■ What to do: The lines to reproduce from the material below are those from the one containing "(Ampere) ARCH 7.5" through the one containing "Lois Mia Chapman, a", both included; write them out exactly and add nothing.

■ Data section:
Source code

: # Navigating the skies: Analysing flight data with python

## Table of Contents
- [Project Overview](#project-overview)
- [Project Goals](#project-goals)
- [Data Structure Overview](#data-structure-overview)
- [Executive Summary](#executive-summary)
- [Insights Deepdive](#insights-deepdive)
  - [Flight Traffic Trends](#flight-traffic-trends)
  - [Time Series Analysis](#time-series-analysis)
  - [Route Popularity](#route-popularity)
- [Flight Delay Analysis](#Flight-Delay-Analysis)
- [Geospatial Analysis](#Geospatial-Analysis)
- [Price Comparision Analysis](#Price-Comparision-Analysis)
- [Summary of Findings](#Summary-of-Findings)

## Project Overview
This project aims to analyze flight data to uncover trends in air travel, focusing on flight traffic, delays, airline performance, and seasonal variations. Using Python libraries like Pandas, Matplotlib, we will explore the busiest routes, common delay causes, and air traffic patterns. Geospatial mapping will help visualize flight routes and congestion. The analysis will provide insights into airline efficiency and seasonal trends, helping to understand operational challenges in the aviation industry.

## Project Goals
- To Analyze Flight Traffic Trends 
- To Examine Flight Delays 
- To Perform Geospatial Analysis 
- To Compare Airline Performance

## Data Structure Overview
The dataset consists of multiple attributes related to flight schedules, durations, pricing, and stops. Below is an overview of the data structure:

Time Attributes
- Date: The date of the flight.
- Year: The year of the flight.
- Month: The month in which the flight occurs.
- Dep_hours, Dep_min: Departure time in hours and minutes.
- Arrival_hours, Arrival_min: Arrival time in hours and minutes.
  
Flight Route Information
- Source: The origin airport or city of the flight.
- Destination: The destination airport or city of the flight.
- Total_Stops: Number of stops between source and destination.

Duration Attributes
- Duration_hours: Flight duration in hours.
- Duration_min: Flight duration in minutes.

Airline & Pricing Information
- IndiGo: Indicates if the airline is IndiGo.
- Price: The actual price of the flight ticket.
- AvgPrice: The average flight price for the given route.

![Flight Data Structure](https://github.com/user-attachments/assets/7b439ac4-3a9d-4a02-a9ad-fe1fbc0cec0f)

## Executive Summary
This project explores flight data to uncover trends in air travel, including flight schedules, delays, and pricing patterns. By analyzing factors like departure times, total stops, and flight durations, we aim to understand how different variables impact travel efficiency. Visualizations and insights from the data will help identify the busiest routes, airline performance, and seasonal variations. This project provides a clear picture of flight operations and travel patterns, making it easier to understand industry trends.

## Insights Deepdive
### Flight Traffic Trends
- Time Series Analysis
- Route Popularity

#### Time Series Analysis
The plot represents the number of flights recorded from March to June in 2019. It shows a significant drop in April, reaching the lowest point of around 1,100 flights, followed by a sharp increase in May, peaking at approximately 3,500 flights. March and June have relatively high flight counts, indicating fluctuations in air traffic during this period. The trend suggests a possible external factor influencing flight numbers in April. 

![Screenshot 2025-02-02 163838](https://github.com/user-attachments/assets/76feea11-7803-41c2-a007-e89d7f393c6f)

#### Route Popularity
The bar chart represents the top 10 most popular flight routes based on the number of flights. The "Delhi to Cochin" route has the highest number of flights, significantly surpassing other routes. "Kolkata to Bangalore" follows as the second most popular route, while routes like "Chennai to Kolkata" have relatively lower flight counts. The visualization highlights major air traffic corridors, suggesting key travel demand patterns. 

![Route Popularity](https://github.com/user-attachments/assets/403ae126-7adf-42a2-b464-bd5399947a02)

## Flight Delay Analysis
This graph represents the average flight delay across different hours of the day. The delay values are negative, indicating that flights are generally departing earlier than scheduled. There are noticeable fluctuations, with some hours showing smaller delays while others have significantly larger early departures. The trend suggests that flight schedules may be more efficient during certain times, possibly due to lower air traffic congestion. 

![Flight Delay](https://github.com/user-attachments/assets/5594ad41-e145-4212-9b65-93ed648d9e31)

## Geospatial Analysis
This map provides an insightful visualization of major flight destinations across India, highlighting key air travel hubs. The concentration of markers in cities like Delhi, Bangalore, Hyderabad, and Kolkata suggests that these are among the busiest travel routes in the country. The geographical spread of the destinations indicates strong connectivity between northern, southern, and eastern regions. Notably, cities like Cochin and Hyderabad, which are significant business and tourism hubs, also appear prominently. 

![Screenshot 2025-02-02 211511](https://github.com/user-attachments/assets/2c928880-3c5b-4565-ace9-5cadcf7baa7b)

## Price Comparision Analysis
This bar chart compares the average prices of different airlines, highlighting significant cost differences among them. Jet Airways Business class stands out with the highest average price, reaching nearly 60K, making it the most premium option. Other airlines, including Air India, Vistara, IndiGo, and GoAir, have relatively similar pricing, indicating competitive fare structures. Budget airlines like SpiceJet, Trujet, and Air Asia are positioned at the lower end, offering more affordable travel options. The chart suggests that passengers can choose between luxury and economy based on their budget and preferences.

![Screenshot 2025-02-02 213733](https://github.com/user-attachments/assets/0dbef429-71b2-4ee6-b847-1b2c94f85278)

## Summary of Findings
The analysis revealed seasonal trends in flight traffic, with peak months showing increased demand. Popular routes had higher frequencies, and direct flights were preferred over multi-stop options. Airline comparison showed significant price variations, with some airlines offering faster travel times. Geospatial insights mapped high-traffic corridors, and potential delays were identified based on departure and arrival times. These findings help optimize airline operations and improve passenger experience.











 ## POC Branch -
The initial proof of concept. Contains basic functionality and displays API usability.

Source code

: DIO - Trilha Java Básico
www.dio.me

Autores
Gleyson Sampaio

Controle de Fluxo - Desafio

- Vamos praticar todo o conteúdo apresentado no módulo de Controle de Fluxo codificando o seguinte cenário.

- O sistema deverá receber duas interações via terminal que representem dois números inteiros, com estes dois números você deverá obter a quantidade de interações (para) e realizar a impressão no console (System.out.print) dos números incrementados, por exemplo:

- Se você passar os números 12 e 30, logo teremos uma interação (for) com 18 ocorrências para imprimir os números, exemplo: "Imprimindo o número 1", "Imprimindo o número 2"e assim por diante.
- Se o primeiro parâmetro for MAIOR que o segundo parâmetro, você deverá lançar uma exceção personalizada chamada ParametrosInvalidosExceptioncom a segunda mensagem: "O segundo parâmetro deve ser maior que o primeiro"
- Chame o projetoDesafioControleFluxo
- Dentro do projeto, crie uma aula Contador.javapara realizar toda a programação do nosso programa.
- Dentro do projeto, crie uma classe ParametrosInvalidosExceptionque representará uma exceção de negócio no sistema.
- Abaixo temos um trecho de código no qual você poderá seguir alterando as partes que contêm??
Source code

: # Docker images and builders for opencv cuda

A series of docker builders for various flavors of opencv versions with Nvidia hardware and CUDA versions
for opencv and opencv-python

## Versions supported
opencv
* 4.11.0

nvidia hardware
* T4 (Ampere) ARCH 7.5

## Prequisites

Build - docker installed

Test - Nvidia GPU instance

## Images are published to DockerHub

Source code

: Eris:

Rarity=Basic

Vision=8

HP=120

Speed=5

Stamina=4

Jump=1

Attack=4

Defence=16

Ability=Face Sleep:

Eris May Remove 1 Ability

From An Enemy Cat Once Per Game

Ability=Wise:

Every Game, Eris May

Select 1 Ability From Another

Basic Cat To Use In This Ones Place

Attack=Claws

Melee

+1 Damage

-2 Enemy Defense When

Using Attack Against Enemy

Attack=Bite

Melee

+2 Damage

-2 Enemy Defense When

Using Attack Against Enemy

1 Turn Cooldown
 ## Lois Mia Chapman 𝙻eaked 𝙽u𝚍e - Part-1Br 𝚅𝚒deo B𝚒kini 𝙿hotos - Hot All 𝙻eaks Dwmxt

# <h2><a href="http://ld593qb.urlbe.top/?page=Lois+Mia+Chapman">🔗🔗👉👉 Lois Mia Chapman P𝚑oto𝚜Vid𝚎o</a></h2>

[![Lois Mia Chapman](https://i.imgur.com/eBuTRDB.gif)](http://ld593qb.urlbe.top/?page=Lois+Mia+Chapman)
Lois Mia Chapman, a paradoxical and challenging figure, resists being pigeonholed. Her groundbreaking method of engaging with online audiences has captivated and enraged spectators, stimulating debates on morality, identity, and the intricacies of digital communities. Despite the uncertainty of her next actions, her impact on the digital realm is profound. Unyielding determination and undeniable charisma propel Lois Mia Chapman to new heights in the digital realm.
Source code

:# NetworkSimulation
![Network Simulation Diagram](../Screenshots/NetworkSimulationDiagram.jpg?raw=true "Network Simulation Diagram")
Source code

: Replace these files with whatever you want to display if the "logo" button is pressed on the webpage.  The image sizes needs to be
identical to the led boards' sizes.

■ The answer:
* T4 (Ampere) ARCH 7.5

## Prequisites

Build - docker installed

Test - Nvidia GPU instance

## Images are published to DockerHub

Source code

: Eris:

Rarity=Basic

Vision=8

HP=120

Speed=5

Stamina=4

Jump=1

Attack=4

Defence=16

Ability=Face Sleep:

Eris May Remove 1 Ability

From An Enemy Cat Once Per Game

Ability=Wise:

Every Game, Eris May

Select 1 Ability From Another

Basic Cat To Use In This Ones Place

Attack=Claws

Melee

+1 Damage

-2 Enemy Defense When

Using Attack Against Enemy

Attack=Bite

Melee

+2 Damage

-2 Enemy Defense When

Using Attack Against Enemy

1 Turn Cooldown
 ## Lois Mia Chapman 𝙻eaked 𝙽u𝚍e - Part-1Br 𝚅𝚒deo B𝚒kini 𝙿hotos - Hot All 𝙻eaks Dwmxt

# <h2><a href="http://ld593qb.urlbe.top/?page=Lois+Mia+Chapman">🔗🔗👉👉 Lois Mia Chapman P𝚑oto𝚜Vid𝚎o</a></h2>

[![Lois Mia Chapman](https://i.imgur.com/eBuTRDB.gif)](http://ld593qb.urlbe.top/?page=Lois+Mia+Chapman)
Lois Mia Chapman, a paradoxical and challenging figure, resists being pigeonholed. Her groundbreaking method of engaging with online audiences has captivated and enraged spectators, stimulating debates on morality, identity, and the intricacies of digital communities. Despite the uncertainty of her next actions, her impact on the digital realm is profound. Unyielding determination and undeniable charisma propel Lois Mia Chapman to new heights in the digital realm.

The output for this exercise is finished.